AUKUS LOGIC IS MORALLY WRONG, AND NEW ZEALAND MUST RESIST IT

OPINION: The Aukus alliance between Australia, the United Kingdom and United States has triggered a dangerous line in commentary questioning Aotearoa’s nuclear-free status.

Many of the opinion writers commenting on international and security matters appear to prioritise a militarist worldview above all other perspectives. The latest is Matthew Hooton, who writes that the “long peace among great powers since [World War II] is a historical anomaly sustained only by the nuclear deterrent”. There hasn’t been a long peace, unless you discount people who live outside the nuclear-armed states.

The truth is that the great powers relentlessly attacked each other through proxy wars that killed and injured countless civilians with conventional weapons in Africa, Southeast Asia, the Middle East, Afghanistan and elsewhere.

Hooton describes New Zealand’s anti-nuclear legislation as “extreme” and falsely asserts that no other country has taken up anti-nuclear laws. In fact, more than 80 countries have signed the 2017 Treaty on the Prohibition of Nuclear Weapons and, in ratifying it, several have adjusted their own domestic law to make nuclear weapons illegal.


Similar talking points were offered by Ben Thomas on RNZ Nine to Noon earlier this week, albeit in a more relaxed way, calling NZ’s anti-nuclear policy a “shibboleth” and, like Hooton, suggesting that some people think former prime minister David Lange helped end the Cold War with his speech at the Oxford Union debate. I have never heard anyone say this. I don’t think anyone thinks it.

Stuff political editor Luke Malpass also dismissed New Zealand’s nuclear-free status as a “foundational myth” last week, describing it as “puritanism” and suggesting that nuclear weapons will be more important for our security in the future than they might have been in the Cold War.

What is striking about these comments is that they present the militarist worldview as incontrovertible.
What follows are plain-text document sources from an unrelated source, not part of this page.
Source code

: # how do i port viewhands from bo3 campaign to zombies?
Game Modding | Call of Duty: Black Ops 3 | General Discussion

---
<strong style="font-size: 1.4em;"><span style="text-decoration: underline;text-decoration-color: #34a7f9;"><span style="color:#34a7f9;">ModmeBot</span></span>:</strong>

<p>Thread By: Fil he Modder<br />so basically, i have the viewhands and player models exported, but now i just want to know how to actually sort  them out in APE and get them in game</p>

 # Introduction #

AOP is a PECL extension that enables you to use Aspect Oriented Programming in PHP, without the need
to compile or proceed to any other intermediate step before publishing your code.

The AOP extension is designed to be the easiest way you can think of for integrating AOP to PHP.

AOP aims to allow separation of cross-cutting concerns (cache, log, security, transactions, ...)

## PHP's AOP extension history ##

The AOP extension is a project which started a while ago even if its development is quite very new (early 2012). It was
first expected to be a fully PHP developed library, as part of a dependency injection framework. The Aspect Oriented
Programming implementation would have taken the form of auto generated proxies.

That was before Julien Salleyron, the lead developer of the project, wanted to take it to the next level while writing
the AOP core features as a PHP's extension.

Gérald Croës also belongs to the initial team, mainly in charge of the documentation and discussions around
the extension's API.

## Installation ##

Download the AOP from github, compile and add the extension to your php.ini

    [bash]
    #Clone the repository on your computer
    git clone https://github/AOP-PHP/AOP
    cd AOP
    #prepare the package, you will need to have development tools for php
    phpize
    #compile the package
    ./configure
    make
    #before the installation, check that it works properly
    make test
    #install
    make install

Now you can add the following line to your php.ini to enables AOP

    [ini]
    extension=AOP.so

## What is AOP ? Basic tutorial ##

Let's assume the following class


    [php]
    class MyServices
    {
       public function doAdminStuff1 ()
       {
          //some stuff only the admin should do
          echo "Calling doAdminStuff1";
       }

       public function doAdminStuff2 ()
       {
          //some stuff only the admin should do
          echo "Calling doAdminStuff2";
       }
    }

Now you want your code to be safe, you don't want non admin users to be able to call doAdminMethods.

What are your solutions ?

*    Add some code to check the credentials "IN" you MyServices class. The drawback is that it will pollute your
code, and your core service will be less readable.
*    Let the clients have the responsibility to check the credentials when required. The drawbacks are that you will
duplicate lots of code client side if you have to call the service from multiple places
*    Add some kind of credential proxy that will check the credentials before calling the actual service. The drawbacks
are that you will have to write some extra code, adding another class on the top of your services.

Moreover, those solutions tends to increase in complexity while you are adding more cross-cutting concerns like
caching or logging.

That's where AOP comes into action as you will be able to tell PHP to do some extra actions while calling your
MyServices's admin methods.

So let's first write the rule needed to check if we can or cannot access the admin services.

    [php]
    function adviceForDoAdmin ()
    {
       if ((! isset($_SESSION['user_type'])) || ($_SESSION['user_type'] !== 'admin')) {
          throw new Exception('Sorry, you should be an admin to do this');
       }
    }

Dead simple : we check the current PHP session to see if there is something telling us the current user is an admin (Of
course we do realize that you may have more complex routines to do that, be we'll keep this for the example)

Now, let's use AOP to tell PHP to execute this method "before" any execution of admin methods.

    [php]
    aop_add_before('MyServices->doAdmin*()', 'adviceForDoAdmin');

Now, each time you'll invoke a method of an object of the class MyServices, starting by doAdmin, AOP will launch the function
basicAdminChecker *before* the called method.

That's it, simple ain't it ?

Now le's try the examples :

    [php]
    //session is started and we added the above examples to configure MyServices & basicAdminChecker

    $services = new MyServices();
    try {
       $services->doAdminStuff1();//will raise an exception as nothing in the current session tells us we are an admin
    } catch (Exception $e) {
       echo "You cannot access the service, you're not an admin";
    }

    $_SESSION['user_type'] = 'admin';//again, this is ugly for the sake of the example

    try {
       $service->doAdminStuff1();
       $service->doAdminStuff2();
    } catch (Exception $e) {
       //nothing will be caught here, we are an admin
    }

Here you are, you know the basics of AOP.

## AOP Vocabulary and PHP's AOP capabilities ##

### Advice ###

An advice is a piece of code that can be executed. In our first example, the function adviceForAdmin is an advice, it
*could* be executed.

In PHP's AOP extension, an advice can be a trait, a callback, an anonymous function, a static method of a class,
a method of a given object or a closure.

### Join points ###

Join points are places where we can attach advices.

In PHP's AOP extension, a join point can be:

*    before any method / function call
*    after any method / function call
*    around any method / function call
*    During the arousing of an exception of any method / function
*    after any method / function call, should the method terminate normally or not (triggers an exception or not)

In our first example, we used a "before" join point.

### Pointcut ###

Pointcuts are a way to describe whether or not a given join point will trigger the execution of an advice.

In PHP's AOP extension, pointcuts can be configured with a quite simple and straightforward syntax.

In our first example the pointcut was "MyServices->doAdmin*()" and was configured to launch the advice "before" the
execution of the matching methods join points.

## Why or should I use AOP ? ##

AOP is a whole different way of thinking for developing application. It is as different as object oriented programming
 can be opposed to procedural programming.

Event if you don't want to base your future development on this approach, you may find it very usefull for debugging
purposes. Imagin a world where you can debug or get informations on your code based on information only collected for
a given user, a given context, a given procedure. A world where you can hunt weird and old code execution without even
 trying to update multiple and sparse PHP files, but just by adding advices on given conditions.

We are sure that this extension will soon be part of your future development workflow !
This is a long-standing rhetorical device of those who seek to perpetuate militarism. It is presented as “the only way”, and anyone who questions it or suggests an alternative is considered to live in an alternate reality. This is precisely how those representing powerful interests have always sought to prevent progressive change in the past.

The questions we should be asking ourselves are more searching than the benefits of our nuclear-free status, though. We should ask where our security comes from and, given that Aotearoa relies on peace for collective prosperity, how we can encourage a more peaceful world. My pick would be more diplomacy, more capacity to help prevent conflict, and more dedication to the main challenges of our time: climate, equality and nature.

New Zealand rightly rejected nuclear weapons in the 1980s, and we have consistently challenged their existence. Australia simply has not been able to do this in the same way, because it explicitly seeks security benefits from nuclear weapons by embracing the US nuclear umbrella. What that umbrella means is that Australia has received a guarantee from the US that, if a country attacks Australia with nuclear weapons, the US will retaliate with nuclear weapons.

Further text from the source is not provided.